In her final segment on tracing and preserving a sewing pattern, today Sarvi explains how to use carbon tracing paper.
What It Is
If you’ve ever been asked to “press hard, you’re making three copies” when filling out a form, you’ll have a good idea of what this tracing paper is like. Rather than seeing through it, you use it to mark whatever you’ve put beneath it. It’s a big sheet of paper with a waxy-feeling coating which can be reused repeatedly. The coating reminds me of those triangles of tailor’s chalk. You know how they’re a little waxy, rather than totally powdery like sidewalk chalk? It’s a bit like that. It comes in different colors and while you might get a bit on your fingers while handling it, it makes a very distinct and permanent mark.
How to Use It
You can use carbon tracing paper the same way to mark onto your substrate of choice: oaktag, freezer paper, gridded pattern paper, or fabric, whether muslin for fitting or your fashion fabric. You stack substrate, tracing paper (face down), and pattern, then trace over the pattern lines with a marking tool. My table is made of metal and I wanted a surface with just a touch more ‘give’ to help me leave a good impression, so I laid my self-healing cutting mat on the table. If you have a fine wooden table, this will also prevent you from inadvertently leaving tiny dents in your furniture!

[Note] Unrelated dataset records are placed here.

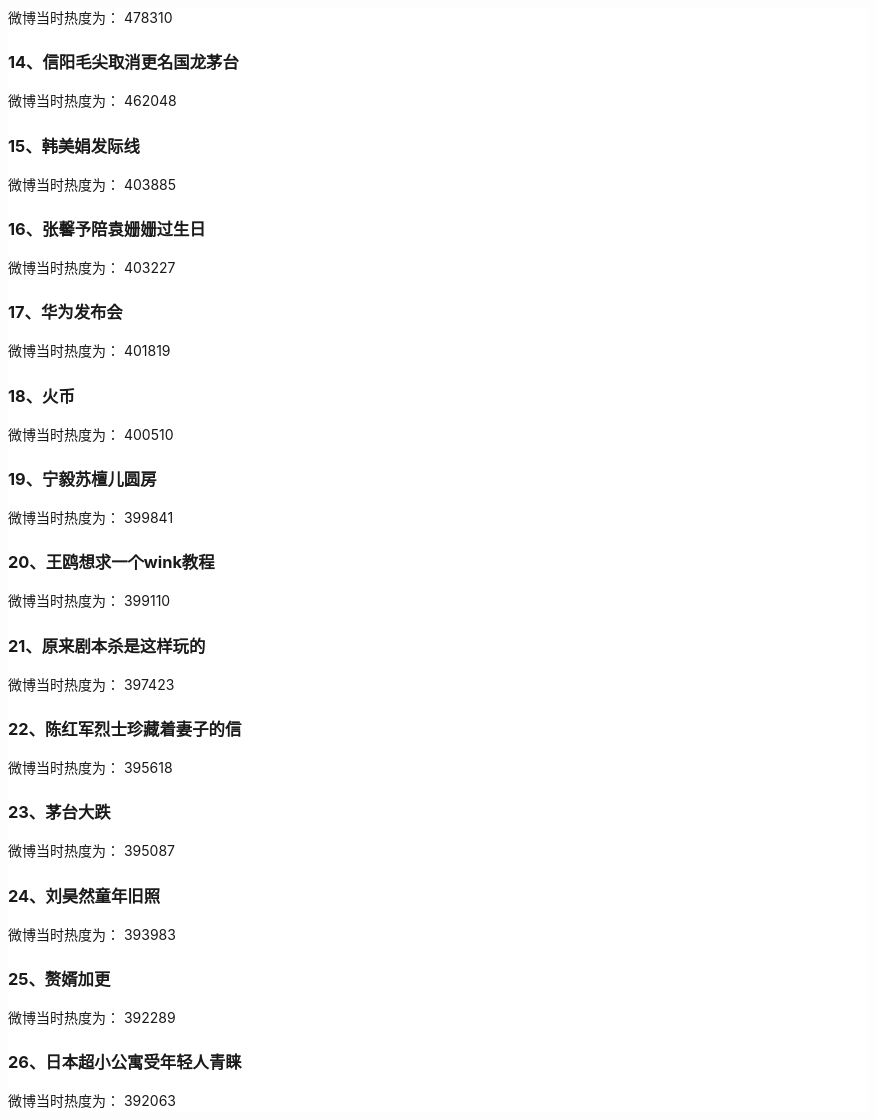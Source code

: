 微博当时热度为： 478310

### 14、信阳毛尖取消更名国龙茅台

微博当时热度为： 462048

### 15、韩美娟发际线

微博当时热度为： 403885

### 16、张馨予陪袁姗姗过生日

微博当时热度为： 403227

### 17、华为发布会

微博当时热度为： 401819

### 18、火币

微博当时热度为： 400510

### 19、宁毅苏檀儿圆房

微博当时热度为： 399841

### 20、王鸥想求一个wink教程

微博当时热度为： 399110

### 21、原来剧本杀是这样玩的

微博当时热度为： 397423

### 22、陈红军烈士珍藏着妻子的信

微博当时热度为： 395618

### 23、茅台大跌

微博当时热度为： 395087

### 24、刘昊然童年旧照

微博当时热度为： 393983

### 25、赘婿加更

微博当时热度为： 392289

### 26、日本超小公寓受年轻人青睐

微博当时热度为： 392063
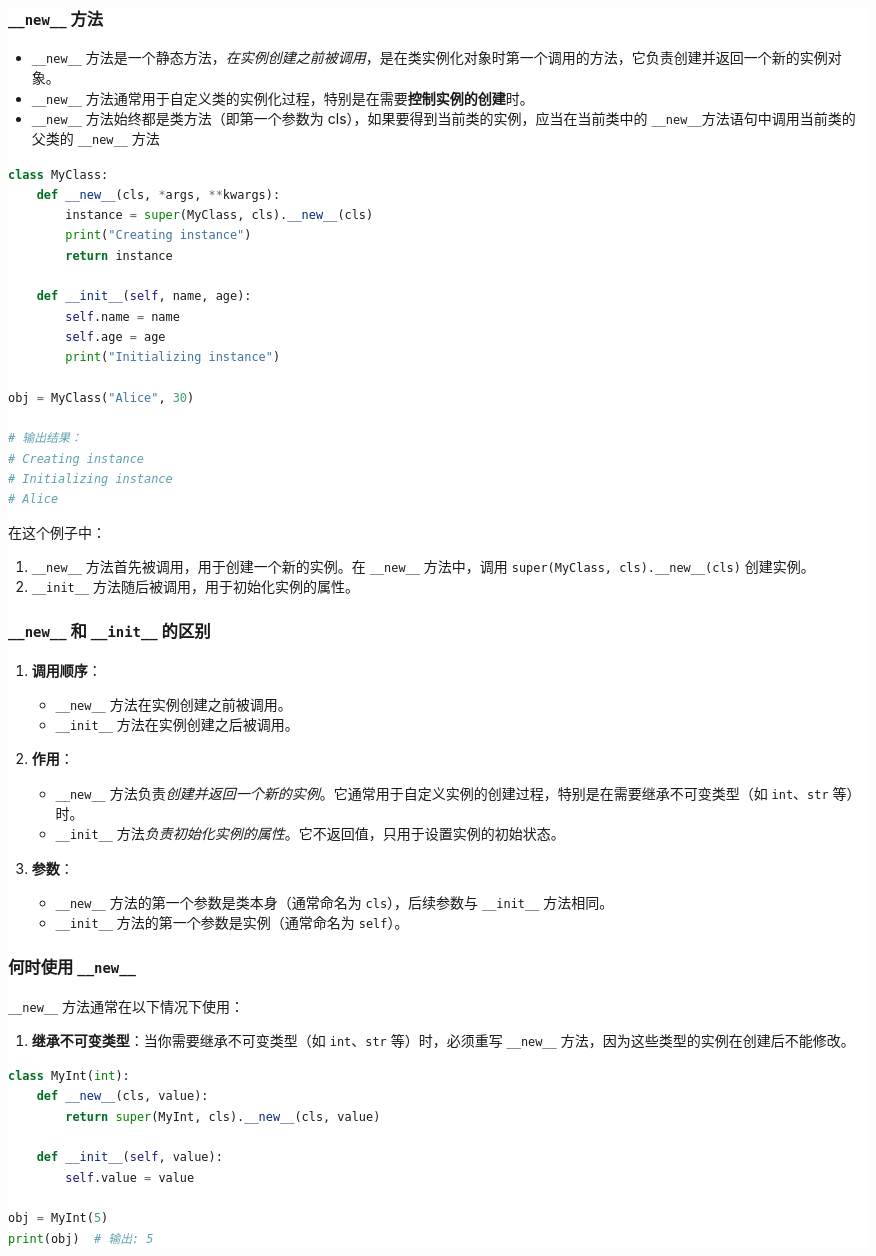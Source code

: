 ### `__new__` 方法

- `__new__` 方法是一个静态方法，*在实例创建之前被调用*，是在类实例化对象时第一个调用的方法，它负责创建并返回一个新的实例对象。
- `__new__` 方法通常用于自定义类的实例化过程，特别是在需要**控制实例的创建**时。
- `__new__` 方法始终都是类方法（即第一个参数为 cls），如果要得到当前类的实例，应当在当前类中的 `__new__`方法语句中调用当前类的父类的 `__new__` 方法

```python
class MyClass:
    def __new__(cls, *args, **kwargs):
        instance = super(MyClass, cls).__new__(cls)
        print("Creating instance")
        return instance

    def __init__(self, name, age):
        self.name = name
        self.age = age
        print("Initializing instance")

obj = MyClass("Alice", 30)

# 输出结果：
# Creating instance
# Initializing instance
# Alice
```

在这个例子中：

1. `__new__` 方法首先被调用，用于创建一个新的实例。在 `__new__` 方法中，调用 `super(MyClass, cls).__new__(cls)` 创建实例。
2. `__init__` 方法随后被调用，用于初始化实例的属性。

### `__new__` 和 `__init__` 的区别

1. **调用顺序**：
   - `__new__` 方法在实例创建之前被调用。
   - `__init__` 方法在实例创建之后被调用。

2. **作用**：
   - `__new__` 方法负责*创建并返回一个新的实例*。它通常用于自定义实例的创建过程，特别是在需要继承不可变类型（如 `int`、`str` 等）时。
   - `__init__` 方法*负责初始化实例的属性*。它不返回值，只用于设置实例的初始状态。

3. **参数**：
   - `__new__` 方法的第一个参数是类本身（通常命名为 `cls`），后续参数与 `__init__` 方法相同。
   - `__init__` 方法的第一个参数是实例（通常命名为 `self`）。

### 何时使用 `__new__`

`__new__` 方法通常在以下情况下使用：

1. **继承不可变类型**：当你需要继承不可变类型（如 `int`、`str` 等）时，必须重写 `__new__` 方法，因为这些类型的实例在创建后不能修改。

```python
class MyInt(int):
    def __new__(cls, value):
        return super(MyInt, cls).__new__(cls, value)

    def __init__(self, value):
        self.value = value

obj = MyInt(5)
print(obj)  # 输出: 5
```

Since I’m rushing a bit to make a Hide and Seek Dress for the next school day, I decided to trace off my pattern directly onto my dress fabric. I’ve laid the fabric face down so the marks land on the wrong side. Since I bought this tracing paper for making fit muslins, I bought the dark blue color, and I want to be careful to avoid dark marks on the right side of my fabric. If I were using something very sheer or delicate, I’d transfer the pattern to paper first.
For tracing a piece that’s cut on the fold, I first carefully fold my fabric on the grain, then line up the straight edge of the tracing paper, then finally the straight edge of the pattern piece. I’ve folded back the pattern sheet along the fold line of the bodice piece I’m tracing. Using a ruler to help with straight lines, run a tracing wheel or the tip of a pen or knitting needle along the pattern lines. I like the bamboo tracing wheel from Clover. It has a nice bamboo handle with a little dent near the wheel where your forefinger naturally lands, so you have a lot of control whether you’re pressing firmly or gently. I used a knitting needle to draw a little circle to mark the ends of a stitching line, then used pins and a pencil to transfer the marks to the other half of the fold.

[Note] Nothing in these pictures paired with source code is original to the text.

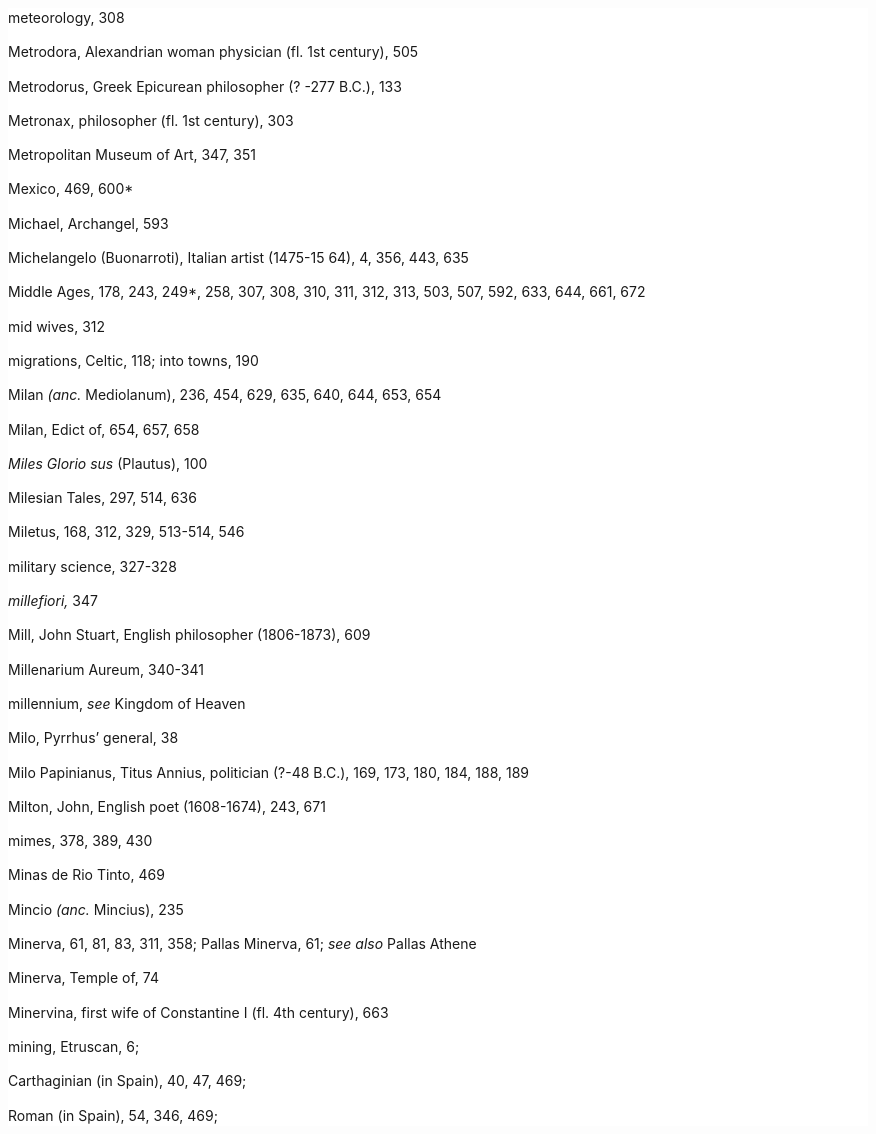 meteorology, 308

Metrodora, Alexandrian woman physician \(fl. 1st century\), 505

Metrodorus, Greek Epicurean philosopher \(? -277 B.C.\), 133

Metronax, philosopher \(fl. 1st century\), 303

Metropolitan Museum of Art, 347, 351

Mexico, 469, 600\*

Michael, Archangel, 593

Michelangelo \(Buonarroti\), Italian artist \(1475-15 64\), 4, 356, 443, 635

Middle Ages, 178, 243, 249\*, 258, 307, 308, 310, 311, 312, 313, 503, 507, 592, 633, 644, 661, 672

mid wives, 312

migrations, Celtic, 118; into towns, 190

Milan *\(anc.* Mediolanum\), 236, 454, 629, 635, 640, 644, 653, 654

Milan, Edict of, 654, 657, 658

*Miles Glorio sus* \(Plautus\), 100

Milesian Tales, 297, 514, 636

Miletus, 168, 312, 329, 513-514, 546

military science, 327-328

*millefiori,* 347

Mill, John Stuart, English philosopher \(1806-1873\), 609

Millenarium Aureum, 340-341

millennium, *see* Kingdom of Heaven

Milo, Pyrrhus’ general, 38

Milo Papinianus, Titus Annius, politician \(?-48 B.C.\), 169, 173, 180, 184, 188, 189

Milton, John, English poet \(1608-1674\), 243, 671

mimes, 378, 389, 430

Minas de Rio Tinto, 469

Mincio *\(anc.* Mincius\), 235

Minerva, 61, 81, 83, 311, 358; Pallas Minerva, 61; *see also* Pallas Athene

Minerva, Temple of, 74

Minervina, first wife of Constantine I \(fl. 4th century\), 663

mining, Etruscan, 6;

Carthaginian \(in Spain\), 40, 47, 469;

Roman \(in Spain\), 54, 346, 469;

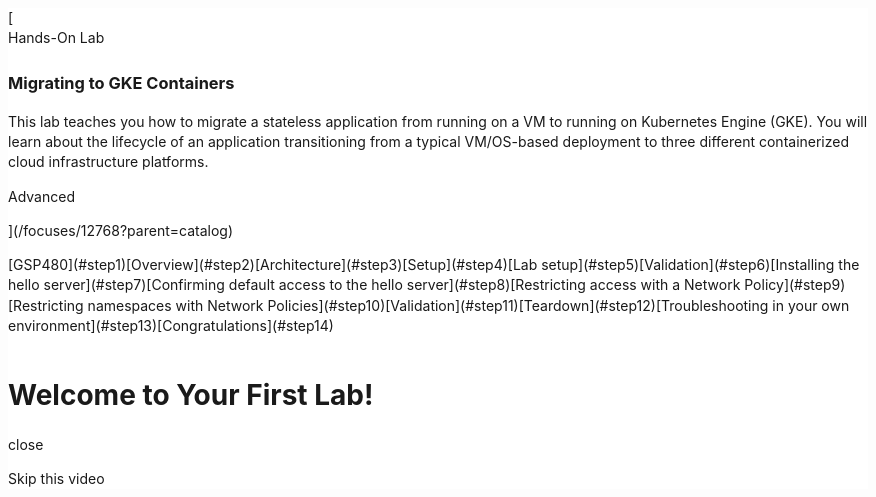 <div class="card-content-wrapper js-content-card" data-id="2762" data-level="Advanced" data-name="Migrating to GKE Containers" data-type="Lab">[

<div class="card__body">

<div class="overline card--content__type">Hands-On Lab</div>

### Migrating to GKE Containers

This lab teaches you how to migrate a stateless application from running on a VM to running on Kubernetes Engine (GKE). You will learn about the lifecycle of an application transitioning from a typical VM/OS-based deployment to three different containerized cloud infrastructure platforms.

</div>

<div class="card__footer">

<div class="card__footer__left"><span>Advanced</span></div>

</div>

](/focuses/12768?parent=catalog)</div>

</div>

</section>

</div>

</div>

</ql-drawer-content><ql-drawer end="" id="outline-drawer" open="" slot="drawer" width="320">

<div class="js-lab-content-outline lab-content__outline">[GSP480](#step1)[Overview](#step2)[Architecture](#step3)[Setup](#step4)[Lab setup](#step5)[Validation](#step6)[Installing the hello server](#step7)[Confirming default access to the hello server](#step8)[Restricting access with a Network Policy](#step9)[Restricting namespaces with Network Policies](#step10)[Validation](#step11)[Teardown](#step12)[Troubleshooting in your own environment](#step13)[Congratulations](#step14)</div>

</ql-drawer></ql-drawer-container></ql-drawer-content></ql-drawer-container>

<div class="lab-introduction js-lab-introduction is-hidden">

<div class="lab-introduction__inner">

# Welcome to Your First Lab!

<ql-icon-button class="js-skip-button">close</ql-icon-button>

<div class="lab-introduction__video"><iframe allow="autoplay; encrypted-media" allowfullscreen="" frameborder="0" id="lab-introduction" src="https://www.youtube.com/embed/yF7EDXKTmoQ?enablejsapi=1&amp;rel=0&amp;showinfo=0"></iframe></div>

<a class="js-skip-button button button--outline">Skip this video</a></div>

</div>

</div>

</main>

For tracing a piece that’s off the fold, where I have to be careful about lining up the grain, I cut around the whole set of pieces, and I use a quilting ruler to help me line up the grainline marked on the pattern with the grain of the fabric. Then, as before, I trace off the size I need. If you’re a fabric scrooge (TM Lightning McStitch) you’re probably not loving the idea of not being able to get your pieces really, really close to each other for maximum efficiency. No worries, you can always trace off onto your preferred substrate first. For something really solid like oaktag where there’s no way you’ll see through it, this would be a quick way to transfer the pattern, and you’d just need to be sure you had your stack in the right order with the carbon paper in the middle, waxy side down, and your pattern on top.
While tracing with a serrated wheel (the one that leaves a dashed line, rather than the spiky one that leaves dots) doesn’t pierce the paper, it does still dent it. Over time this will weaken the original pattern, so it may be prudent to trace off onto paper or interfacing before then, in any case.
Where to Find It
Right here! The Oliver + S shop stocks both light and dark colors of the tracing paper, as well as the beautiful Clover tracing wheels. I haven’t seen the tracing paper at my local craft supply shop, but a place that holds fit classes or sells supplies for garment sewing (or a sophisticated quilt shop that also sells garment patterns) might have it.
And that ends Sarvi’s guest series on preserving patterns. I hope you’ve enjoyed it and learned something new. Thank you again, Sarvi!